Zimbabwean banks shunned by frustrated savers

by Richard Kilner

Story link: Zimbabwean banks shunned by frustrated savers

Zimbabwe’s financial catastrophe continues unabated.

Since October last year banks have frequently been running out of bank notes and the country’s extreme inflation rate continues to spiral out of control.

Cash barons guilty of hoarding vast quantities of Zimbabwean currency are to blame, according to the central bank chief Gideon Gono.

Gono also believes that there are simply too many banks for an economy the size of Zimbabwe’s.

Currently there are four building societies, five merchant banks and 14 commercial banks.

Three new denominations have been introduced recently but have had no impact on the enormously long queues regularly seen outside banks and cashpoints.

Zimbabwean consumers are becoming ever more frustrated with the queues, which can take days to reach the front of.

In some cases, individuals have waited for days only to discover that the cash machine or bank has run out of money.

Increasing numbers of people are now promising never to use banks again, so infuriating and time-consuming is the difficulty of accessing their own money.

The chief economist of the Zimbabwe Congress, Godfrey Kanyenze, has stated that there is simply no good incentive for anyone to deposit money with a bank.

Zimbabwe’s banks are set to see huge withdrawals accompanied by decreasing deposits.

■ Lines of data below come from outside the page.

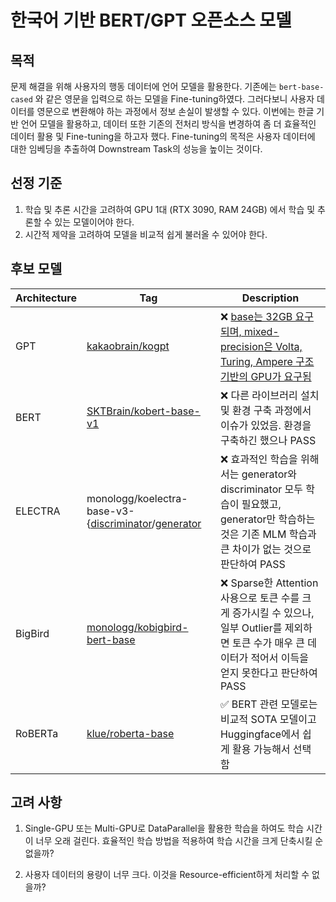 # 한국어 기반 BERT/GPT 오픈소스 모델

## 목적
문제 해결을 위해 사용자의 행동 데이터에 언어 모델을 활용한다. 기존에는 `bert-base-cased` 와 같은 영문을 입력으로 하는 모델을 Fine-tuning하였다. 그러다보니 사용자 데이터를 영문으로 변환해야 하는 과정에서 정보 손실이 발생할 수 있다. 이번에는 한글 기반 언어 모델을 활용하고, 데이터 또한 기존의 전처리 방식을 변경하여 좀 더 효율적인 데이터 활용 및 Fine-tuning을 하고자 했다. Fine-tuning의 목적은 사용자 데이터에 대한 임베딩을 추출하여 Downstream Task의 성능을 높이는 것이다.


## 선정 기준

1. 학습 및 추론 시간을 고려하여 GPU 1대 (RTX 3090, RAM 24GB) 에서 학습 및 추론할 수 있는 모델이어야 한다.
2. 시간적 제약을 고려하여 모델을 비교적 쉽게 불러올 수 있어야 한다. 

## 후보 모델

|Architecture|Tag|Description|
|---|---|---|
|GPT|[kakaobrain/kogpt](https://huggingface.co/kakaobrain/kogpt)|❌ [base는 32GB 요구 되며, mixed-precision은 Volta, Turing, Ampere 구조 기반의 GPU가 요구됨](https://github.com/kakaobrain/kogpt?tab=readme-ov-file#hardware-requirements)|
|BERT|[SKTBrain/kobert-base-v1](https://huggingface.co/skt/kobert-base-v1)|❌  다른 라이브러리 설치 및 환경 구축 과정에서 이슈가 있었음. 환경을 구축하긴 했으나 PASS|
|ELECTRA|monologg/koelectra-base-v3-{[discriminator](https://huggingface.co/monologg/koelectra-base-v3-discriminator)/[generator](https://huggingface.co/monologg/koelectra-base-v3-generator)|❌ 효과적인 학습을 위해서는 generator와 discriminator 모두 학습이 필요했고, generator만 학습하는 것은 기존 MLM 학습과 큰 차이가 없는 것으로 판단하여 PASS|
|BigBird|[monologg/kobigbird-bert-base](https://huggingface.co/monologg/kobigbird-bert-base)|❌ Sparse한 Attention 사용으로 토큰 수를 크게 증가시킬 수 있으나, 일부 Outlier를 제외하면 토큰 수가 매우 큰 데이터가 적어서 이득을 얻지 못한다고 판단하여 PASS|
|RoBERTa|[klue/roberta-base](https://huggingface.co/klue/roberta-base)|✅ BERT 관련 모델로는 비교적 SOTA 모델이고 Huggingface에서 쉽게 활용 가능해서 선택함|

## 고려 사항

1. Single-GPU  또는 Multi-GPU로 DataParallel을 활용한 학습을 하여도 학습 시간이 너무 오래 걸린다. 효율적인 학습 방법을 적용하여 학습 시간을 크게 단축시킬 순 없을까?

2. 사용자 데이터의 용량이 너무 크다. 이것을 Resource-efficient하게 처리할 수 없을까?
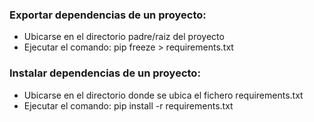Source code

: ### Exportar dependencias de un proyecto:
* Ubicarse en el directorio padre/raiz del proyecto
* Ejecutar el comando:
    pip freeze > requirements.txt

### Instalar dependencias de un proyecto:
* Ubicarse en el directorio donde se ubica el fichero requirements.txt
* Ejecutar el comando:
    pip install -r requirements.txt
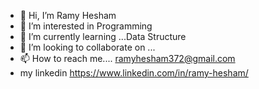 - 👋 Hi, I’m Ramy Hesham
- 👀 I’m interested in Programming
- 🌱 I’m currently learning ...Data Structure
- 💞️ I’m looking to collaborate on ...
- 📫 How to reach me.... ramyhesham372@gmail.com
- my linkedin https://www.linkedin.com/in/ramy-hesham/

<!---
RamyHesmam372/RamyHesmam372 is a ✨ special ✨ repository because its `README.md` (this file) appears on your GitHub profile.
You can click the Preview link to take a look at your changes.
--->
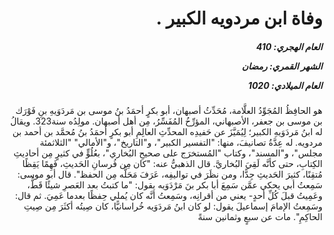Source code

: <h1 dir="rtl">وفاة ابن مردويه الكبير .</h1>

<h5 dir="rtl">العام الهجري:  410

الشهر القمري: رمضان

العام الميلادي: 1020</h5>

<p dir="rtl">هو الحافِظُ المُجَوِّدُ العلَّامة، مُحَدِّثُ أصبهان، أبو بكرٍ أحمَدُ بنُ موسى بن مَردَوَيهِ بنِ فَوْرَك بن موسى بن جعفر، الأصبهاني، المؤرِّخُ المُفَسِّرُ، مِن أهل أصبهان. مولِدُه سنة323. ويقالُ له ابنُ مَردَوَيهِ الكبير؛ لِيُمَيَّزَ عن حَفيدِه المحدِّثِ العالِمِ أبو بكرٍ أحمَدُ بنُ مُحمَّد بن أحمد بن مردويه. له عِدَّةُ تصانيفَ، منها: "التفسير الكبير"، و"التاريخ"، و"الأمالي" "الثلاثمئة مجلس"، و"المسند"، وكتاب "المُستخرَج على صحيحِ البُخاري"، بعُلُوٍّ في كثيرٍ مِن أحاديثِ الكِتابِ، حتى كأنَّه لَقِيَ البُخاريَّ. قال الذهبيُّ عنه: "كان مِن فُرسانِ الحَديثِ، فَهِمًا يَقِظًا مُتقِنًا، كثيرَ الحَديثِ جِدًّا، ومن نظَرَ في تواليفِه، عَرَفَ مَحَلَّه مِن الحفظ". قال أبو موسى: سَمِعتُ أبي يحكي عمَّن سَمِعَ أبا بكر بنَ مَرْدَوَيه يقول: "ما كتبتُ بعد العَصرِ شيئًا قَطُّ، وعَمِيتُ قبلَ كُلِّ أحدٍ- يعني من أقرانِه، وسَمِعتُ أنَّه كان يُملي حِفظًا بعدما عَمِيَ. ثم قال: وسَمِعتُ الإمامَ إسماعيلَ يقول: لو كان ابنُ مَردَوَيه خُراسانيًّا، كان صِيتُه أكثَرَ مِن صِيتِ الحاكِمِ". مات عن سبعٍ وثمانين سنةً</p></br>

However, this is not the first time that Zimbabwe has experienced such a problem. For several months in 2003 a similar situation occurred, during which the central bank issued temporary bearer cheques (currency denominations of a limited timespan) to help ease the crisis.

Zimbabwe’s official inflation rate is 8,000%, but experts say that the actual figure could be as much as 50,000%.

In addition, unemployment is running at 80% and supplies of essentials such as sugar are running low.